> **Task description**
Would you reproduce all of the entries below, character for character?

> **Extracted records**
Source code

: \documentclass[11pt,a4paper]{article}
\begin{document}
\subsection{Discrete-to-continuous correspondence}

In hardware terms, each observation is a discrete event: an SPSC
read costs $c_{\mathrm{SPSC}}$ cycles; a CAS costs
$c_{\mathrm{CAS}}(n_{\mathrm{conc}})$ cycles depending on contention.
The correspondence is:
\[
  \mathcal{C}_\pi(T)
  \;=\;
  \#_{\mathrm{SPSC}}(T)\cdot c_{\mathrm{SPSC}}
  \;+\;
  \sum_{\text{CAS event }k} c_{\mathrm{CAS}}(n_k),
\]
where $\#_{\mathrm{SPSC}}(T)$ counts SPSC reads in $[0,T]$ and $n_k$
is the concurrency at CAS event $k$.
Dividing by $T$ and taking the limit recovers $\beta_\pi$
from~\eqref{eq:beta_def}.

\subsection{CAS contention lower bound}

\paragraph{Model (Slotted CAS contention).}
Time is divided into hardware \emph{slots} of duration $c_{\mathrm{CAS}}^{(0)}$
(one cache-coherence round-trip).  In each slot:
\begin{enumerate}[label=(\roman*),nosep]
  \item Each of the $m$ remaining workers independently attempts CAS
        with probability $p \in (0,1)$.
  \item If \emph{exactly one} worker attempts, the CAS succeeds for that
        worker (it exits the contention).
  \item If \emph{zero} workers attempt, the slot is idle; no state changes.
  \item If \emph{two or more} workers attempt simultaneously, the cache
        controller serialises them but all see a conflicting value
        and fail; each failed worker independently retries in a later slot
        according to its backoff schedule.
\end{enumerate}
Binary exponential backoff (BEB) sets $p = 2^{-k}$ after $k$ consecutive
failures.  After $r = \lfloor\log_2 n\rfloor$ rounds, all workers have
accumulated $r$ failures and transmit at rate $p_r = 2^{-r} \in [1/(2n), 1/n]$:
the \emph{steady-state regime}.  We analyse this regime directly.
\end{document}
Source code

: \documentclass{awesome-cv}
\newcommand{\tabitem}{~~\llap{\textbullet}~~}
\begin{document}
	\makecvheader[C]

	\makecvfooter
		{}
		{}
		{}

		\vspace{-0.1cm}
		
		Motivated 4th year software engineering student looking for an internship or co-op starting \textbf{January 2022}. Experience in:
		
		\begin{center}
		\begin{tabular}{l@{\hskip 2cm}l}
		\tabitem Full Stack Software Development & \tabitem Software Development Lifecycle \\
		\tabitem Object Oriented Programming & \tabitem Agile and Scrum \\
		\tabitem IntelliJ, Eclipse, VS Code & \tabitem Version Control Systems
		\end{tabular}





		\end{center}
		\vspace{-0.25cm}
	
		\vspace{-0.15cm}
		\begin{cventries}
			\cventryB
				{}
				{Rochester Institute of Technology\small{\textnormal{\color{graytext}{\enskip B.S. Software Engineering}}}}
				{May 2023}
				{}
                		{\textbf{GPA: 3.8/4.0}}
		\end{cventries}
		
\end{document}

> **Response to the exercise**
Source code

: \documentclass[11pt,a4paper]{article}
\begin{document}
\subsection{Discrete-to-continuous correspondence}

In hardware terms, each observation is a discrete event: an SPSC
read costs $c_{\mathrm{SPSC}}$ cycles; a CAS costs
$c_{\mathrm{CAS}}(n_{\mathrm{conc}})$ cycles depending on contention.
The correspondence is:
\[
  \mathcal{C}_\pi(T)
  \;=\;
  \#_{\mathrm{SPSC}}(T)\cdot c_{\mathrm{SPSC}}
  \;+\;
  \sum_{\text{CAS event }k} c_{\mathrm{CAS}}(n_k),
\]
where $\#_{\mathrm{SPSC}}(T)$ counts SPSC reads in $[0,T]$ and $n_k$
is the concurrency at CAS event $k$.
Dividing by $T$ and taking the limit recovers $\beta_\pi$
from~\eqref{eq:beta_def}.

\subsection{CAS contention lower bound}

\paragraph{Model (Slotted CAS contention).}
Time is divided into hardware \emph{slots} of duration $c_{\mathrm{CAS}}^{(0)}$
(one cache-coherence round-trip).  In each slot:
\begin{enumerate}[label=(\roman*),nosep]
  \item Each of the $m$ remaining workers independently attempts CAS
        with probability $p \in (0,1)$.
  \item If \emph{exactly one} worker attempts, the CAS succeeds for that
        worker (it exits the contention).
  \item If \emph{zero} workers attempt, the slot is idle; no state changes.
  \item If \emph{two or more} workers attempt simultaneously, the cache
        controller serialises them but all see a conflicting value
        and fail; each failed worker independently retries in a later slot
        according to its backoff schedule.
\end{enumerate}
Binary exponential backoff (BEB) sets $p = 2^{-k}$ after $k$ consecutive
failures.  After $r = \lfloor\log_2 n\rfloor$ rounds, all workers have
accumulated $r$ failures and transmit at rate $p_r = 2^{-r} \in [1/(2n), 1/n]$:
the \emph{steady-state regime}.  We analyse this regime directly.
\end{document}
Source code

: \documentclass{awesome-cv}
\newcommand{\tabitem}{~~\llap{\textbullet}~~}
\begin{document}
	\makecvheader[C]

	\makecvfooter
		{}
		{}
		{}

		\vspace{-0.1cm}
		
		Motivated 4th year software engineering student looking for an internship or co-op starting \textbf{January 2022}. Experience in:
		
		\begin{center}
		\begin{tabular}{l@{\hskip 2cm}l}
		\tabitem Full Stack Software Development & \tabitem Software Development Lifecycle \\
		\tabitem Object Oriented Programming & \tabitem Agile and Scrum \\
		\tabitem IntelliJ, Eclipse, VS Code & \tabitem Version Control Systems
		\end{tabular}





		\end{center}
		\vspace{-0.25cm}
	
		\vspace{-0.15cm}
		\begin{cventries}
			\cventryB
				{}
				{Rochester Institute of Technology\small{\textnormal{\color{graytext}{\enskip B.S. Software Engineering}}}}
				{May 2023}
				{}
                		{\textbf{GPA: 3.8/4.0}}
		\end{cventries}
		
\end{document}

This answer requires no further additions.